WHAT THE EXERCISE ASKS ::
State how many lines of the records contain the string "TypeScript", and give no other information.

┏━━

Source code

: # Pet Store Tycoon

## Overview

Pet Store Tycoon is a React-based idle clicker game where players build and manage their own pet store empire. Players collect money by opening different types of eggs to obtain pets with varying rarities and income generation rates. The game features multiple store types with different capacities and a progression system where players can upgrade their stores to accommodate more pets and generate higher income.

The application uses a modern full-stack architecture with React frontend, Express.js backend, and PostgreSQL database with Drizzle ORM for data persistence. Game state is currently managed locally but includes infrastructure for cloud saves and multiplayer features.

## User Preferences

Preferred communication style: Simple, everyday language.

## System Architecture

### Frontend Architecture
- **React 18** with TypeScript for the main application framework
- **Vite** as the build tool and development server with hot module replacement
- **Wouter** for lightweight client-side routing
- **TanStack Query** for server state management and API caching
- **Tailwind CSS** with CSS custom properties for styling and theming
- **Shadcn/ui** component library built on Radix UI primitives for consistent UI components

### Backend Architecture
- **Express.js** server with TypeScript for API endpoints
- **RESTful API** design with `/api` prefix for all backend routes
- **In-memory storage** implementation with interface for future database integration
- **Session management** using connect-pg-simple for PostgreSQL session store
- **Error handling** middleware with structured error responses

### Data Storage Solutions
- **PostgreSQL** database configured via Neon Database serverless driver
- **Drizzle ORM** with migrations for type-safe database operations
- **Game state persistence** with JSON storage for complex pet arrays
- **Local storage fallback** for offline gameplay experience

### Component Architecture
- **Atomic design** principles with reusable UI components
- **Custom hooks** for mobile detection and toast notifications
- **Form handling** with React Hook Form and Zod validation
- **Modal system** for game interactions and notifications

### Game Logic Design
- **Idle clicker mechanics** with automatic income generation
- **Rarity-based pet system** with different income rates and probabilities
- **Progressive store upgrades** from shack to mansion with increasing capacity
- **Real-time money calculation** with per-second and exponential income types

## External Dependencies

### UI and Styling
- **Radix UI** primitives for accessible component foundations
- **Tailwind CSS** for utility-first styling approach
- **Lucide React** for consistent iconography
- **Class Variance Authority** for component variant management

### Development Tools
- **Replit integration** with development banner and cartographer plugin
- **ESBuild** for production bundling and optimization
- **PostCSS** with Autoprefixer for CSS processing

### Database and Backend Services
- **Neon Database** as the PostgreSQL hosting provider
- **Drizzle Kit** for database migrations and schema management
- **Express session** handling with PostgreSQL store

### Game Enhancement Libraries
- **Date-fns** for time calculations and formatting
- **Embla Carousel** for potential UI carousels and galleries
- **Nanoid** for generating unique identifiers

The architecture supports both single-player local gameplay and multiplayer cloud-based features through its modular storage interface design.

┗━━

SOLUTION TO THIS EXERCISE ::
2